**AIM OF THE EXERCISE**
All of the data must be returned exactly as given.
---------- RECORDS TO PROCESS
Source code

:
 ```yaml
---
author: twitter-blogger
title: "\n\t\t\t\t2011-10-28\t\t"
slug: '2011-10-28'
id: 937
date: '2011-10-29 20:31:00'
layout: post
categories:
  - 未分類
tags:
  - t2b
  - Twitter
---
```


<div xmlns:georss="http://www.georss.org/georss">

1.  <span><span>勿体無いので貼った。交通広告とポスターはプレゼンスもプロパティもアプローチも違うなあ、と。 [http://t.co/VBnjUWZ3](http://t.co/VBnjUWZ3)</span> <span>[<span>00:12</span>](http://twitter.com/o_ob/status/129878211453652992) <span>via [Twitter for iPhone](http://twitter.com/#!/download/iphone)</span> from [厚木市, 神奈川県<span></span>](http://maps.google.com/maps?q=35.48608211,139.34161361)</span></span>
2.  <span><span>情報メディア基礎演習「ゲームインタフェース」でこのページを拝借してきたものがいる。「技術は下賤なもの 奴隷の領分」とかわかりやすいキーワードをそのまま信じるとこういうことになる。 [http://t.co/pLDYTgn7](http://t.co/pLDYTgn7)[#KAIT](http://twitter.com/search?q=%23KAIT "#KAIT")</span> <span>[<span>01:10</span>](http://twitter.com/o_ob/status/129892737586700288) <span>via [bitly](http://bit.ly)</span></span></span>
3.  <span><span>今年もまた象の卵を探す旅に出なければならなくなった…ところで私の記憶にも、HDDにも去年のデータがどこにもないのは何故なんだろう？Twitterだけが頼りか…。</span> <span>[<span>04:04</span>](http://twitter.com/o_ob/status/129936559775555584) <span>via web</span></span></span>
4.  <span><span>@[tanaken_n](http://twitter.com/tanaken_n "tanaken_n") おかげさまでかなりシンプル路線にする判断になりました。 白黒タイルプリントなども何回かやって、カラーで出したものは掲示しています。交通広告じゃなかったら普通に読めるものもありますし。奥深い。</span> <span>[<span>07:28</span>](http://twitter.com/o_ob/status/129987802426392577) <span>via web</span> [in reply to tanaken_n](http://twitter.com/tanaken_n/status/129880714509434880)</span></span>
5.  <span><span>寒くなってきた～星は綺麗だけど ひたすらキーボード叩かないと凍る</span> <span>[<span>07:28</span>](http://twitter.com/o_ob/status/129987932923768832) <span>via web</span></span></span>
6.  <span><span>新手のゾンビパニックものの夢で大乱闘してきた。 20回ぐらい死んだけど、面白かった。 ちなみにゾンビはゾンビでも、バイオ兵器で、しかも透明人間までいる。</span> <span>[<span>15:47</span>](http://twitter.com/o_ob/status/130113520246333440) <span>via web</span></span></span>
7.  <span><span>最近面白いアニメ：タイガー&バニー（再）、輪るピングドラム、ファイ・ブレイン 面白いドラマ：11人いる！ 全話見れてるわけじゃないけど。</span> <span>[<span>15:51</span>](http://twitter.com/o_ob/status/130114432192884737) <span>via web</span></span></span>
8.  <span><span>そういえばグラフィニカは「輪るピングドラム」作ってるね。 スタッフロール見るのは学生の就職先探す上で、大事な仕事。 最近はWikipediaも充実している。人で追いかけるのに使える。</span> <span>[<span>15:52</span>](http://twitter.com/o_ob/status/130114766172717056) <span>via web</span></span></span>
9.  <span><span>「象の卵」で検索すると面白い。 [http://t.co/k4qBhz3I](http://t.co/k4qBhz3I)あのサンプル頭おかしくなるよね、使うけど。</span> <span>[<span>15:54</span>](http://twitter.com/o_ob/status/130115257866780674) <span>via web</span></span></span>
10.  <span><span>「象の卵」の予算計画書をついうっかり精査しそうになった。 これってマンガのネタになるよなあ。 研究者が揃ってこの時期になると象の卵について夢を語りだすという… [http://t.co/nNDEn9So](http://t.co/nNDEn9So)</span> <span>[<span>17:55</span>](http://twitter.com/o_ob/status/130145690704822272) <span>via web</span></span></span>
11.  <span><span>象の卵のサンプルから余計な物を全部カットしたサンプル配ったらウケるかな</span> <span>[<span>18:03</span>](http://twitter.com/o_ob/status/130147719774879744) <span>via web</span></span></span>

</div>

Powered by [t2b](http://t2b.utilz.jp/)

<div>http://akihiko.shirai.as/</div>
--------------------
**SOLUTION TO THIS TASK**
Source code

:
 ```yaml
---
author: twitter-blogger
title: "\n\t\t\t\t2011-10-28\t\t"
slug: '2011-10-28'
id: 937
date: '2011-10-29 20:31:00'
layout: post
categories:
  - 未分類
tags:
  - t2b
  - Twitter
---
```


<div xmlns:georss="http://www.georss.org/georss">

1.  <span><span>勿体無いので貼った。交通広告とポスターはプレゼンスもプロパティもアプローチも違うなあ、と。 [http://t.co/VBnjUWZ3](http://t.co/VBnjUWZ3)</span> <span>[<span>00:12</span>](http://twitter.com/o_ob/status/129878211453652992) <span>via [Twitter for iPhone](http://twitter.com/#!/download/iphone)</span> from [厚木市, 神奈川県<span></span>](http://maps.google.com/maps?q=35.48608211,139.34161361)</span></span>
2.  <span><span>情報メディア基礎演習「ゲームインタフェース」でこのページを拝借してきたものがいる。「技術は下賤なもの 奴隷の領分」とかわかりやすいキーワードをそのまま信じるとこういうことになる。 [http://t.co/pLDYTgn7](http://t.co/pLDYTgn7)[#KAIT](http://twitter.com/search?q=%23KAIT "#KAIT")</span> <span>[<span>01:10</span>](http://twitter.com/o_ob/status/129892737586700288) <span>via [bitly](http://bit.ly)</span></span></span>
3.  <span><span>今年もまた象の卵を探す旅に出なければならなくなった…ところで私の記憶にも、HDDにも去年のデータがどこにもないのは何故なんだろう？Twitterだけが頼りか…。</span> <span>[<span>04:04</span>](http://twitter.com/o_ob/status/129936559775555584) <span>via web</span></span></span>
4.  <span><span>@[tanaken_n](http://twitter.com/tanaken_n "tanaken_n") おかげさまでかなりシンプル路線にする判断になりました。 白黒タイルプリントなども何回かやって、カラーで出したものは掲示しています。交通広告じゃなかったら普通に読めるものもありますし。奥深い。</span> <span>[<span>07:28</span>](http://twitter.com/o_ob/status/129987802426392577) <span>via web</span> [in reply to tanaken_n](http://twitter.com/tanaken_n/status/129880714509434880)</span></span>
5.  <span><span>寒くなってきた～星は綺麗だけど ひたすらキーボード叩かないと凍る</span> <span>[<span>07:28</span>](http://twitter.com/o_ob/status/129987932923768832) <span>via web</span></span></span>
6.  <span><span>新手のゾンビパニックものの夢で大乱闘してきた。 20回ぐらい死んだけど、面白かった。 ちなみにゾンビはゾンビでも、バイオ兵器で、しかも透明人間までいる。</span> <span>[<span>15:47</span>](http://twitter.com/o_ob/status/130113520246333440) <span>via web</span></span></span>
7.  <span><span>最近面白いアニメ：タイガー&バニー（再）、輪るピングドラム、ファイ・ブレイン 面白いドラマ：11人いる！ 全話見れてるわけじゃないけど。</span> <span>[<span>15:51</span>](http://twitter.com/o_ob/status/130114432192884737) <span>via web</span></span></span>
8.  <span><span>そういえばグラフィニカは「輪るピングドラム」作ってるね。 スタッフロール見るのは学生の就職先探す上で、大事な仕事。 最近はWikipediaも充実している。人で追いかけるのに使える。</span> <span>[<span>15:52</span>](http://twitter.com/o_ob/status/130114766172717056) <span>via web</span></span></span>
9.  <span><span>「象の卵」で検索すると面白い。 [http://t.co/k4qBhz3I](http://t.co/k4qBhz3I)あのサンプル頭おかしくなるよね、使うけど。</span> <span>[<span>15:54</span>](http://twitter.com/o_ob/status/130115257866780674) <span>via web</span></span></span>
10.  <span><span>「象の卵」の予算計画書をついうっかり精査しそうになった。 これってマンガのネタになるよなあ。 研究者が揃ってこの時期になると象の卵について夢を語りだすという… [http://t.co/nNDEn9So](http://t.co/nNDEn9So)</span> <span>[<span>17:55</span>](http://twitter.com/o_ob/status/130145690704822272) <span>via web</span></span></span>
11.  <span><span>象の卵のサンプルから余計な物を全部カットしたサンプル配ったらウケるかな</span> <span>[<span>18:03</span>](http://twitter.com/o_ob/status/130147719774879744) <span>via web</span></span></span>

</div>

Powered by [t2b](http://t2b.utilz.jp/)

<div>http://akihiko.shirai.as/</div>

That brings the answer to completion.